Effects of climatic factors and their time-lag on grassland NDVI in Asian drylands

doi:10.17521/cjpe.2022.0474

Abstract

Abstract:

Aims Along with intensified climatic warming and human activities, global arid areas have expanded in an unprecedented rate during the past decades. Dryland ecosystems have witnessed increased vulnerability and sensitivity to climate change. Exploring the time lag effect of climate change on dryland vegetation growth is becoming an important research highlight in current global change related studies.

Methods In this study, we synthesized the normalized difference vegetation index (NDVI) from Moderate- resolution Imaging Spectroradiometer (MODIS), the monthly gridded CRU TS4.05 (Climatic Research Unit Time-Series version 4.05) climate and drought information developed by the University of East Anglia, solar radiation information from ERA5 (ECMWF’s Fifth Generation Atmospheric Reanalysis of the Global Climate) and soil moisture information from the European Space Agency (ESA) Climate Change Initiative program (CCI). These data were designed to investigate the effects of climatic factors and their time-lag on grassland NDVI in Asian grasslands from 2001 to 2020. This analysis was conducted based on the window cross-correlation and one-dimensional linear regression.

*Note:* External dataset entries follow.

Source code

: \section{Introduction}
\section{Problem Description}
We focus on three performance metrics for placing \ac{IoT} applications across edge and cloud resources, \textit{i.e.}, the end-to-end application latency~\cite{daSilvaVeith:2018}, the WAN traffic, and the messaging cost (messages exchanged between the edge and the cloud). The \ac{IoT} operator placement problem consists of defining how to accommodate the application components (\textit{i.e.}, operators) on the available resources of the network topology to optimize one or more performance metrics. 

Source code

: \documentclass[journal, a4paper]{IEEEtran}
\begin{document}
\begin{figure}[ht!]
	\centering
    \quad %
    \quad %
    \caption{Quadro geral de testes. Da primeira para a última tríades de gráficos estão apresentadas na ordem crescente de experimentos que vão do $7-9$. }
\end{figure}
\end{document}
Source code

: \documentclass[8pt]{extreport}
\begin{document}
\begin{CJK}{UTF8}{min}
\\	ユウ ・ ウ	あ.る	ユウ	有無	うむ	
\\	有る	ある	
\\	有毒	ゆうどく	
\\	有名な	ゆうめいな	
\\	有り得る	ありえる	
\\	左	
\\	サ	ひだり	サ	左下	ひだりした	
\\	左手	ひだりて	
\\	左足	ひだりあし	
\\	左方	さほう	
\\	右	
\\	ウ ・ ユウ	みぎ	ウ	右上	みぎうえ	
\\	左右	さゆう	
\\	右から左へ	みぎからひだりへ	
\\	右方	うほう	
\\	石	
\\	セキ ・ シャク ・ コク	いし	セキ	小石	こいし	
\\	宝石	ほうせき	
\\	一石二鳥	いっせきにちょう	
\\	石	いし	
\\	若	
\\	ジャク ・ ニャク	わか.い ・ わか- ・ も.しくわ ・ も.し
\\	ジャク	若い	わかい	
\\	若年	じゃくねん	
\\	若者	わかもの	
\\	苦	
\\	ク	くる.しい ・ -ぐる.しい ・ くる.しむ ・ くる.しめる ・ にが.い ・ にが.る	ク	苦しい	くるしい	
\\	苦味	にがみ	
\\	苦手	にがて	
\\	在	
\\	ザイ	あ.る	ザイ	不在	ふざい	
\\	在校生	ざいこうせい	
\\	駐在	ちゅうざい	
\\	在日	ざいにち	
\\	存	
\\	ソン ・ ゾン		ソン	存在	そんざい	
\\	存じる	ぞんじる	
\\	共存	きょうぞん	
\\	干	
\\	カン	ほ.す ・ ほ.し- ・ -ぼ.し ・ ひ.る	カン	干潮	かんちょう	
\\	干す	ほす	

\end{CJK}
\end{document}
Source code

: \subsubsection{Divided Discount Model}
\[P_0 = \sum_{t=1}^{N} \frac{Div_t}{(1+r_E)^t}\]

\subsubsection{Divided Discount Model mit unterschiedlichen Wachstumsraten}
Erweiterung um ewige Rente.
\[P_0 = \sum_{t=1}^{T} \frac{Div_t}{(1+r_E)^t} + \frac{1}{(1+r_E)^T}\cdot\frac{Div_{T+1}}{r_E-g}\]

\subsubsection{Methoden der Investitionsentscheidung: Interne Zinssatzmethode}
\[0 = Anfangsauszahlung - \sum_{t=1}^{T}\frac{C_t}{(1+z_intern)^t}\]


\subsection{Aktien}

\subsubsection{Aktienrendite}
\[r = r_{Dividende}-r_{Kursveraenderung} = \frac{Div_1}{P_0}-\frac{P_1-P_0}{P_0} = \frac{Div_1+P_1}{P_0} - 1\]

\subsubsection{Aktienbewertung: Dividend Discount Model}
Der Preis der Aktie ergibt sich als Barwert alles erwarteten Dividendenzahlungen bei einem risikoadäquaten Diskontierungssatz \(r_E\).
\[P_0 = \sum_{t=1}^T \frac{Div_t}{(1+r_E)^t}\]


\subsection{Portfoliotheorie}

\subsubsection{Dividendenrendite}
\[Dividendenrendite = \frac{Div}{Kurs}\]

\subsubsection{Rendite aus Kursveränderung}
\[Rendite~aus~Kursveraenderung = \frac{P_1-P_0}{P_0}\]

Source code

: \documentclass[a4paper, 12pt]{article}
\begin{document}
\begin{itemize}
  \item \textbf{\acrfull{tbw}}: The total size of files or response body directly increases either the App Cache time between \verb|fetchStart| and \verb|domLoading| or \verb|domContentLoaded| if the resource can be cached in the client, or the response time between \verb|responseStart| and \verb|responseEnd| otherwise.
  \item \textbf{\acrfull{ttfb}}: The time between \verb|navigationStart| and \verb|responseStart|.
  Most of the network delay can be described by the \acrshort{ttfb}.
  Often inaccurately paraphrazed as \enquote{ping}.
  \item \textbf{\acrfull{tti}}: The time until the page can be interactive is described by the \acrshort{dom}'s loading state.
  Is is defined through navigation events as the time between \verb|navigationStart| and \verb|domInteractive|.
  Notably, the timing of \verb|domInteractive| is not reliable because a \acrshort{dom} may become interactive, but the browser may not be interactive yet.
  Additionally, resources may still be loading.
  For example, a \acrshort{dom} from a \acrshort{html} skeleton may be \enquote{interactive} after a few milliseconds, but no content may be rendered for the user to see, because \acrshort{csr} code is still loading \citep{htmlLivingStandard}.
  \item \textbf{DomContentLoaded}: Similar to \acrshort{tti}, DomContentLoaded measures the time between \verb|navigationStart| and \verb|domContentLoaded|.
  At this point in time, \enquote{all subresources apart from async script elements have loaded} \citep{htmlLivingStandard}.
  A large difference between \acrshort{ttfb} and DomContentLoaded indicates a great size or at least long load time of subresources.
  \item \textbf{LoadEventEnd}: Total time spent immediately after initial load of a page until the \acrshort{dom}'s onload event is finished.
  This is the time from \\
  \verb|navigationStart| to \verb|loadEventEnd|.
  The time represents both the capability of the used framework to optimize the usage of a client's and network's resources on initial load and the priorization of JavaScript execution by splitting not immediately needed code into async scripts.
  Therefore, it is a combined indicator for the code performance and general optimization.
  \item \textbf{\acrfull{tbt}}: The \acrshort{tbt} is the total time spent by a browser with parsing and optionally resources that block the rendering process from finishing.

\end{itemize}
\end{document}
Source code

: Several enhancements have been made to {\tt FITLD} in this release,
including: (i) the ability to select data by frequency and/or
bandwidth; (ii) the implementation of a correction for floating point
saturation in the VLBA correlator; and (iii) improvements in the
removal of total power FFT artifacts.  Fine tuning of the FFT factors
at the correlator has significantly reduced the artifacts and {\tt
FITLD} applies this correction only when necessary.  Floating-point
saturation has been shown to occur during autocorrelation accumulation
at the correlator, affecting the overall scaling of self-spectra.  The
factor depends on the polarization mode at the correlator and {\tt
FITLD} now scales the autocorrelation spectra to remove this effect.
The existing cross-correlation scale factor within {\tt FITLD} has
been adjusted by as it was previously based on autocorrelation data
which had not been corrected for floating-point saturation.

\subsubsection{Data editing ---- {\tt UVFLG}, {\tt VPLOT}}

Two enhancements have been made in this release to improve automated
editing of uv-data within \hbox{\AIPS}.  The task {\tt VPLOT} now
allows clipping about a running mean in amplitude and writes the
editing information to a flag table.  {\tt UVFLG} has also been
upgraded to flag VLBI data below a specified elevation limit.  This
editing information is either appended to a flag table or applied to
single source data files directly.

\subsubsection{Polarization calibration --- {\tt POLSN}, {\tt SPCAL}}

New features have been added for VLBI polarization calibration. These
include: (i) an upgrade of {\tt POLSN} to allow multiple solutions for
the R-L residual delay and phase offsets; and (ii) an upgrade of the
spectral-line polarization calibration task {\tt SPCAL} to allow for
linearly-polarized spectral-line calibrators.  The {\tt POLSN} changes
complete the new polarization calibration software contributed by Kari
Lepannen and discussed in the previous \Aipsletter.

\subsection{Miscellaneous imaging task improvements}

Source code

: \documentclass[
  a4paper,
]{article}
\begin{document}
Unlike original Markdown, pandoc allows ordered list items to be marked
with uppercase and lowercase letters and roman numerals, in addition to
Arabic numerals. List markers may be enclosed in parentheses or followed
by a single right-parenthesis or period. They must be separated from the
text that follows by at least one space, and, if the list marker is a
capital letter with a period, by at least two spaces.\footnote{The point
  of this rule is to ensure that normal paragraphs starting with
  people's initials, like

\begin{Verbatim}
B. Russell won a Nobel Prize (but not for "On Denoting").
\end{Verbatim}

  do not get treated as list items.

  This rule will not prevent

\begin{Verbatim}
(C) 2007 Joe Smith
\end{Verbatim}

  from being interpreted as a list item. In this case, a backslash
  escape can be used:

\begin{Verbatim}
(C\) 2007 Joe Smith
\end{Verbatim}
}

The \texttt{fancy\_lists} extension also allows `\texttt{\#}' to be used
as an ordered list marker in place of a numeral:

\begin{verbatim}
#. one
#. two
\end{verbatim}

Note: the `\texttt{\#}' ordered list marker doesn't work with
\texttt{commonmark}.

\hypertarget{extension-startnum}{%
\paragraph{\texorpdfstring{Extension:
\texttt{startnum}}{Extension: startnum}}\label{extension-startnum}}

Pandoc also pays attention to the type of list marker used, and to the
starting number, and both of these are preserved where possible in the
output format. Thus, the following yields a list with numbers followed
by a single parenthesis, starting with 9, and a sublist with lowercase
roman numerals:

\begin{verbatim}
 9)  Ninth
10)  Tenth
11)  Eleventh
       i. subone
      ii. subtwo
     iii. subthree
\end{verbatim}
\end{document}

Important findings Our study revealed that: 1) The grassland NDVI responded strongly to average temperature and total precipitation when there was no lag, but expressed a lag response to solar radiation and soil moisture (1-month). 2) The spatial distributions of the lag response of grassland NDVI to climate change were nonuniform, with significant differences observed between the western and eastern Asian grasslands. 3) We did not detect any apparent time-lag effects on interactions between grassland NDVI and self-calibrating Palmer Drought Index. 4) We argue that altitude could partly modulate the response of grassland NDVI to climatic variables in the grassland of Asian drylands.

Key words: grassland, influencing determinant, normalized difference vegetation index (NDVI), lag effect, Asian drylands

MIAO Li-Juan, ZHANG Yu-Yang, CHUAI Xiao-Wei, BAO Gang, HE Yu, ZHU Jing-Wen. Effects of climatic factors and their time-lag on grassland NDVI in Asian drylands[J]. Chin J Plant Ecol, 2023, 47(10): 1375-1385.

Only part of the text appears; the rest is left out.